> **WORK INSTRUCTION**:
Which lines of the entries contain the string "https"? Copy each of them.

> **TASK MATERIAL**:
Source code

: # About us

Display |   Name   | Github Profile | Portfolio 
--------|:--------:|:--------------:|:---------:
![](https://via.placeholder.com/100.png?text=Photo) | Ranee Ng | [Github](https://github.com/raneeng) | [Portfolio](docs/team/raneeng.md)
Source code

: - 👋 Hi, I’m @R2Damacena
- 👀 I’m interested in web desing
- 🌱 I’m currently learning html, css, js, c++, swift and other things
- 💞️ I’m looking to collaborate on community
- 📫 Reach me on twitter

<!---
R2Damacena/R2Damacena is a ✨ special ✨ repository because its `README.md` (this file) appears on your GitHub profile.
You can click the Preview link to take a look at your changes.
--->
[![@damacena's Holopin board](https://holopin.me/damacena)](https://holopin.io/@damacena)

> **SOLUTION BELOW**:
![](https://via.placeholder.com/100.png?text=Photo) | Ranee Ng | [Github](https://github.com/raneeng) | [Portfolio](docs/team/raneeng.md)
[![@damacena's Holopin board](https://holopin.me/damacena)](https://holopin.io/@damacena)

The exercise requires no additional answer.